COVID-19 cases are on the rise again as the world enters its fourth year of living with the highly contagious disease.
Data from the Centers for Disease Control shows upticks in hospital admissions, emergency room visits, and positive tests.
The data is concerning, but the good news is that the rise isn’t as high as previous summers.
Blistering heat continues to punish large parts of the U.S. while Summer travel is still humming along and COVID-19 infections are up, especially in the South.
"In the last couple of weeks, our hospitalized cases of COVID have gone up. It's not a surge, but there is indeed an increase in hospitalizations. And we also hear an increase in cases that are not severe enough to be hospitalized. This continues to be a very, very contagious virus," said Dr. William Schaffner of the Vanderbilt University Medical Center.
Dr. Schaffner is an infectious disease and public health expert. He says travel, extreme heat, and a weakened immune system are factors in this slight uptick.
"And as we all get together, traveling, celebrating, going to concerts, meeting with friends and relatives, we're still passing this virus around amongst each other," said Dr. Schaffner.

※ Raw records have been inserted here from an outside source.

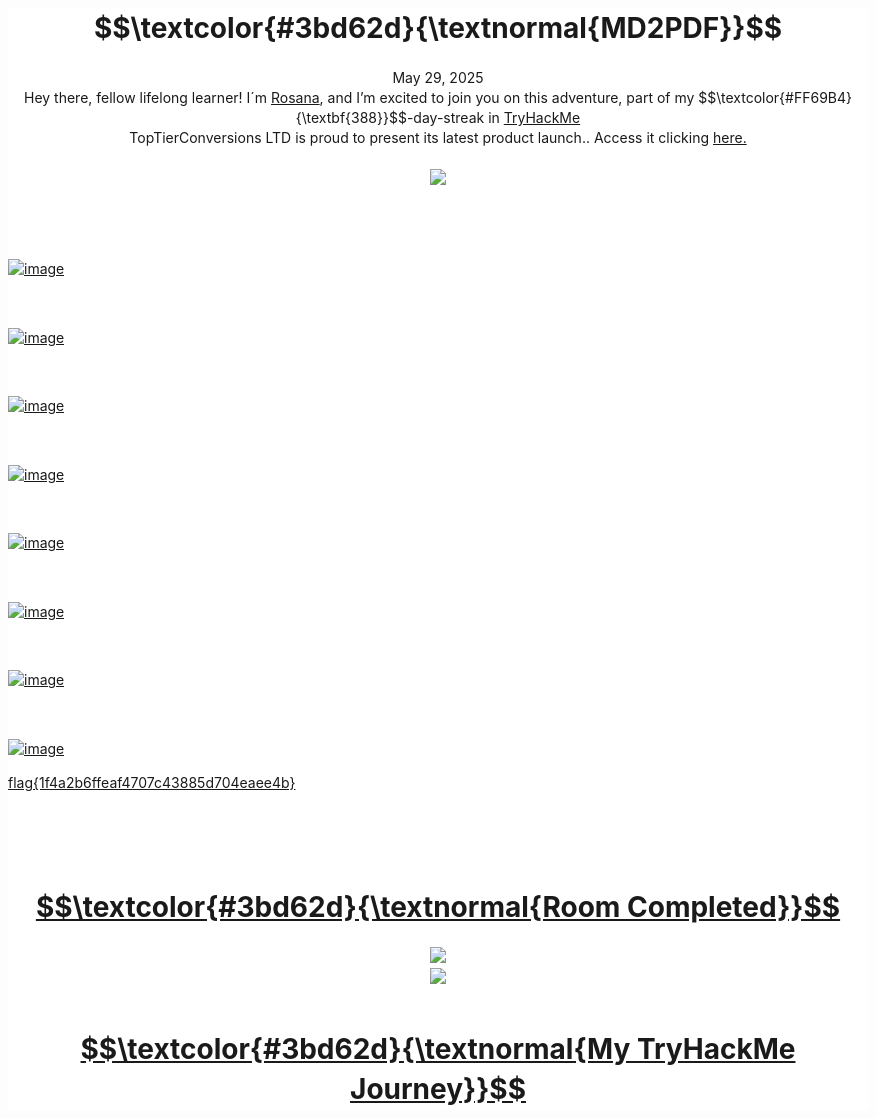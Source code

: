 <h1 align="center"> $$\textcolor{#3bd62d}{\textnormal{MD2PDF}}$$</h1>
<p align="center">May 29, 2025<br> Hey there, fellow lifelong learner! I´m <a href="https://www.linkedin.com/in/rosanafssantos/">Rosana</a>, and I’m excited to join you on this adventure, part of my $$\textcolor{#FF69B4}{\textbf{388}}$$-day-streak in  <a href="https://tryhackme.com">TryHackMe</a><br>
TopTierConversions LTD is proud to present its latest product launch..  Access it clicking <a href="https://tryhackme.com/room/md2pdf"</a>here.<br><br>
<img width="1000px" src="https://github.com/user-attachments/assets/f8f8dacb-2896-4f4f-b475-55ae9f5bb949"></p>

<br>
<br>


![image](https://github.com/user-attachments/assets/33b7f398-be94-4299-945a-8d2fd8f8649f)

<br>

![image](https://github.com/user-attachments/assets/e93a6b4a-2c67-4162-a583-53c5b5cc8d61)

<br>

![image](https://github.com/user-attachments/assets/12957f39-24d0-44ef-8d3d-969ef4018918)


<br>

![image](https://github.com/user-attachments/assets/7ffcb383-98ee-4d9f-8222-76fa91553d16)


<br>

![image](https://github.com/user-attachments/assets/a6dd0c3b-4b47-4105-b50f-94c2ea5faaa8)


<br>



![image](https://github.com/user-attachments/assets/338d5864-699e-44d2-8483-0e4e8129b4de)


<br>


![image](https://github.com/user-attachments/assets/8fabc27e-9702-4729-98f3-fae54dc5145b)

<br>

![image](https://github.com/user-attachments/assets/181787ef-0aa3-4074-bee5-b9840ee7f878)

<p>flag{1f4a2b6ffeaf4707c43885d704eaee4b}</p>

<br>
<br>


<h1 align="center"> $$\textcolor{#3bd62d}{\textnormal{Room Completed}}$$</h1>
<p align="center"> <img width="1000px" src="https://github.com/user-attachments/assets/40bd35cd-26ad-467b-9aae-a807d69a9d5a"><br>
                   <img width="1000px" src="https://github.com/user-attachments/assets/cba14bc4-a7ce-4b4c-aa2b-d705c64e8cf4"></p>
<h1 align="center"> $$\textcolor{#3bd62d}{\textnormal{My TryHackMe Journey}}$$</h1>
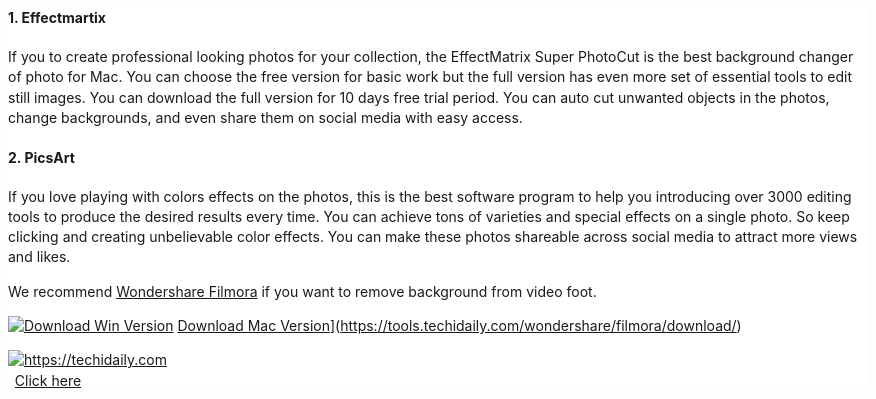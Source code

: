 #### **1. Effectmartix**

If you to create professional looking photos for your collection, the EffectMatrix Super PhotoCut is the best background changer of photo for Mac. You can choose the free version for basic work but the full version has even more set of essential tools to edit still images. You can download the full version for 10 days free trial period. You can auto cut unwanted objects in the photos, change backgrounds, and even share them on social media with easy access.

#### **2. PicsArt**

If you love playing with colors effects on the photos, this is the best software program to help you introducing over 3000 editing tools to produce the desired results every time. You can achieve tons of varieties and special effects on a single photo. So keep clicking and creating unbelievable color effects. You can make these photos shareable across social media to attract more views and likes.

We recommend [Wondershare Filmora](https://tools.techidaily.com/wondershare/filmora/download/) if you want to remove background from video foot.

[![Download Win Version](https://images.wondershare.com/filmora/guide/download-btn-win.jpg)](https://tools.techidaily.com/wondershare/filmora/download/) [Download Mac Version](https://images.wondershare.com/filmora/guide/download-btn-mac.jpg)](https://tools.techidaily.com/wondershare/filmora/download/)






<a href="https://appsumo.8odi.net/c/5597632/2137380/7443" target="_top" id="2137380">
  <img src="//a.impactradius-go.com/display-ad/7443-2137380" border="0" alt="https://techidaily.com" width="728" height="90"/>
</a>
<img height="0" width="0" src="https://appsumo.8odi.net/i/5597632/2137380/7443" style="position:absolute;visibility:hidden;" border="0" />










<span id="1975555">
					<video width="128" height="480" style="cursor:pointer"
           poster="//a.impactradius-go.com/display-clicktoplayimage/1975555.png"
           onclick="if(!this.playClicked){this.play();this.setAttribute('controls',true);this.playClicked=true;}">
	   <source src="//a.impactradius-go.com/display-ad/22993-1975555">
	   <img src="//a.impactradius-go.com/display-clicktoplayimage/1975555.png" style="border: none; height: 100%; width: 100%; object-fit: contain">
	</video>
	<div style="width:80px;text-align:center"><a href="javascript:window.open(decodeURIComponent('https%3A%2F%2Fhomestyler.sjv.io%2Fc%2F5597632%2F1975555%2F22993'), '_blank');void(0);">Click here</a></div>
</span>
<img height="0" width="0" src="https://imp.pxf.io/i/5597632/1975555/22993" style="position:absolute;visibility:hidden;" border="0" />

The CDC's guidance remains the same: If you’re sick, stay home for at least five days in isolation. The tools to help prevent the spread remain the same.

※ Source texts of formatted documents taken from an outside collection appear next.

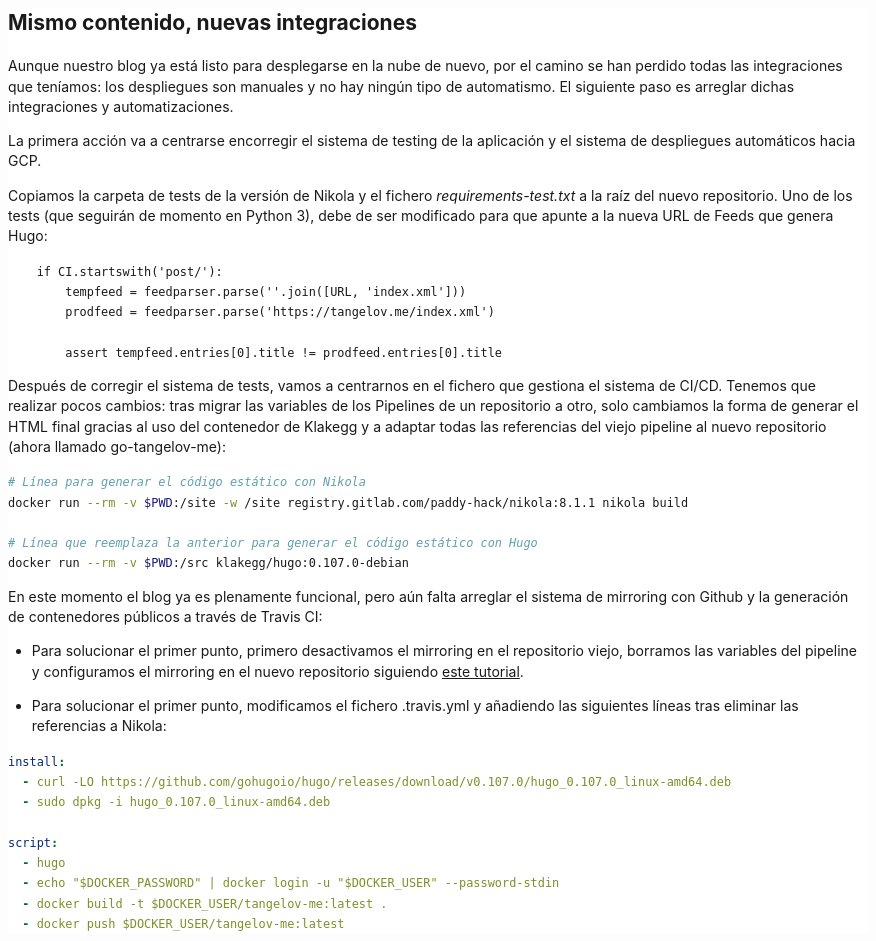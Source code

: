 
## Mismo contenido, nuevas integraciones
Aunque nuestro blog ya está listo para desplegarse en la nube de nuevo, por el camino se han perdido todas las integraciones que teníamos: los despliegues son manuales y no hay ningún tipo de automatismo. El siguiente paso es arreglar dichas integraciones y automatizaciones.

La primera acción va a centrarse encorregir el sistema de testing de la aplicación y el sistema de despliegues automáticos hacia GCP.

Copiamos la carpeta de tests de la versión de Nikola y el fichero _requirements-test.txt_ a la raíz del nuevo repositorio. Uno de los tests (que seguirán de momento en Python 3), debe de ser modificado para que apunte a la nueva URL de Feeds que genera Hugo:

```python3
    if CI.startswith('post/'):
        tempfeed = feedparser.parse(''.join([URL, 'index.xml']))
        prodfeed = feedparser.parse('https://tangelov.me/index.xml')

        assert tempfeed.entries[0].title != prodfeed.entries[0].title
```

Después de corregir el sistema de tests, vamos a centrarnos en el fichero que gestiona el sistema de CI/CD. Tenemos que realizar pocos cambios: tras migrar las variables de los Pipelines de un repositorio a otro, solo cambiamos la forma de generar el HTML final gracias al uso del contenedor de Klakegg y a adaptar todas las referencias del viejo pipeline al nuevo repositorio (ahora llamado go-tangelov-me):

```bash
# Línea para generar el código estático con Nikola
docker run --rm -v $PWD:/site -w /site registry.gitlab.com/paddy-hack/nikola:8.1.1 nikola build

# Línea que reemplaza la anterior para generar el código estático con Hugo
docker run --rm -v $PWD:/src klakegg/hugo:0.107.0-debian
```

En este momento el blog ya es plenamente funcional, pero aún falta arreglar el sistema de mirroring con Github y la generación de contenedores públicos a través de Travis CI:

* Para solucionar el primer punto, primero desactivamos el mirroring en el repositorio viejo, borramos las variables del pipeline y configuramos el mirroring en el nuevo repositorio siguiendo [este tutorial](https://docs.gitlab.com/ee/user/project/repository/repository_mirroring.html#setting-up-a-push-mirror-from-gitlab-to-github).

* Para solucionar el primer punto, modificamos el fichero .travis.yml y añadiendo las siguientes líneas tras eliminar las referencias a Nikola:

```yaml
install:
  - curl -LO https://github.com/gohugoio/hugo/releases/download/v0.107.0/hugo_0.107.0_linux-amd64.deb
  - sudo dpkg -i hugo_0.107.0_linux-amd64.deb

script:
  - hugo
  - echo "$DOCKER_PASSWORD" | docker login -u "$DOCKER_USER" --password-stdin
  - docker build -t $DOCKER_USER/tangelov-me:latest .
  - docker push $DOCKER_USER/tangelov-me:latest
```
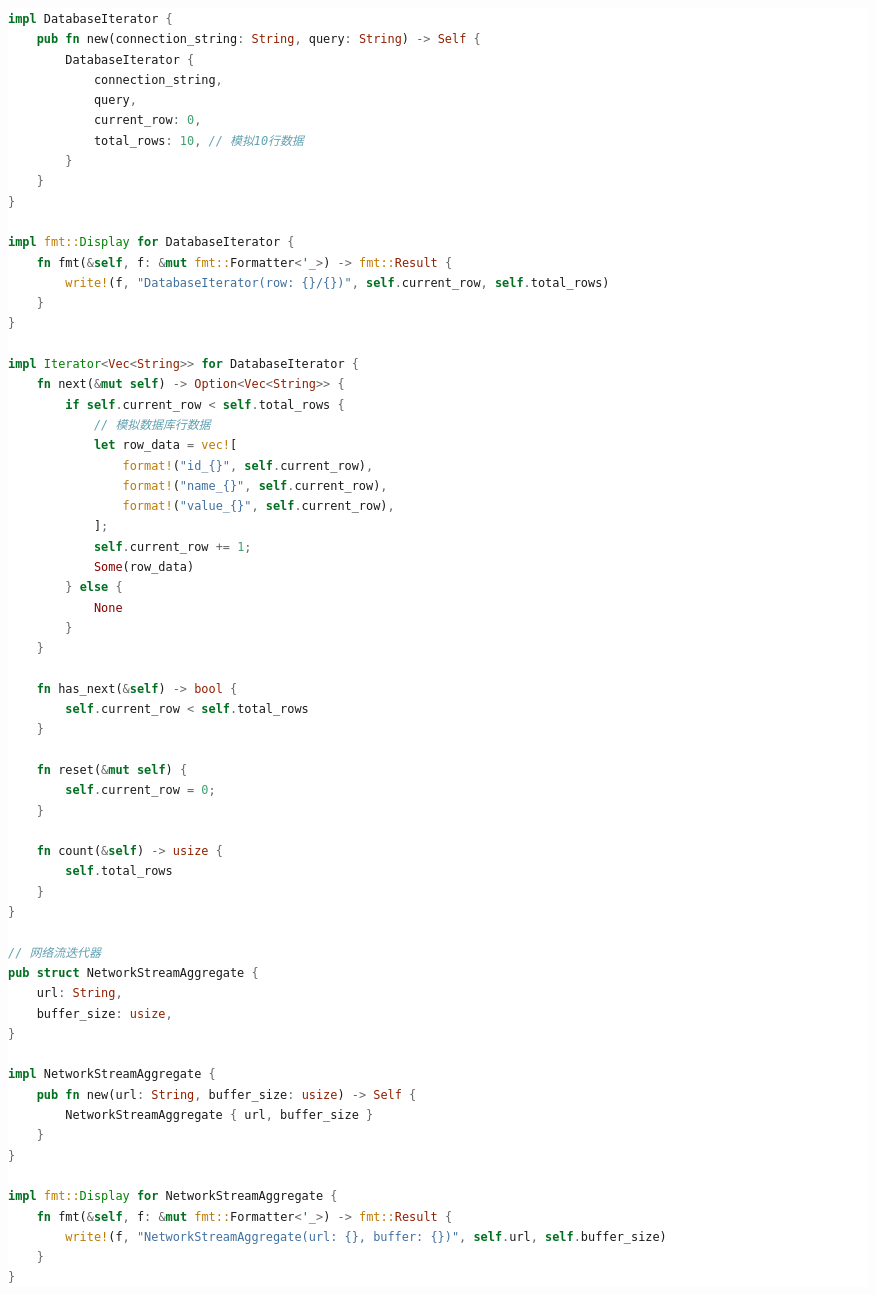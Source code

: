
 ```rust
impl DatabaseIterator {
    pub fn new(connection_string: String, query: String) -> Self {
        DatabaseIterator {
            connection_string,
            query,
            current_row: 0,
            total_rows: 10, // 模拟10行数据
        }
    }
}

impl fmt::Display for DatabaseIterator {
    fn fmt(&self, f: &mut fmt::Formatter<'_>) -> fmt::Result {
        write!(f, "DatabaseIterator(row: {}/{})", self.current_row, self.total_rows)
    }
}

impl Iterator<Vec<String>> for DatabaseIterator {
    fn next(&mut self) -> Option<Vec<String>> {
        if self.current_row < self.total_rows {
            // 模拟数据库行数据
            let row_data = vec![
                format!("id_{}", self.current_row),
                format!("name_{}", self.current_row),
                format!("value_{}", self.current_row),
            ];
            self.current_row += 1;
            Some(row_data)
        } else {
            None
        }
    }

    fn has_next(&self) -> bool {
        self.current_row < self.total_rows
    }

    fn reset(&mut self) {
        self.current_row = 0;
    }

    fn count(&self) -> usize {
        self.total_rows
    }
}

// 网络流迭代器
pub struct NetworkStreamAggregate {
    url: String,
    buffer_size: usize,
}

impl NetworkStreamAggregate {
    pub fn new(url: String, buffer_size: usize) -> Self {
        NetworkStreamAggregate { url, buffer_size }
    }
}

impl fmt::Display for NetworkStreamAggregate {
    fn fmt(&self, f: &mut fmt::Formatter<'_>) -> fmt::Result {
        write!(f, "NetworkStreamAggregate(url: {}, buffer: {})", self.url, self.buffer_size)
    }
}
```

"It's time to open up that bureau drawer and take out the mask. And if you're going indoors to any kind of group activity where there are many other people, I certainly recommend wearing the mask," said Dr. Schaffner.
The other recommendation is to get a COVID shot. Vaccine manufacturers expect new doses to be ready by the fall to guard against new COVID variants.
"There’s going to be a massive push across the United States to get your flu shot and to get your COVID vaccine updated. And then for the over-60s, get that new RSV vaccine," said Dr. Scott Miscovich, President and CEO of Premier Medical Group USA.
The doctors Scripps News spoke with say the new reality is that COVID shots are something you should be getting every fall along with a flu shot.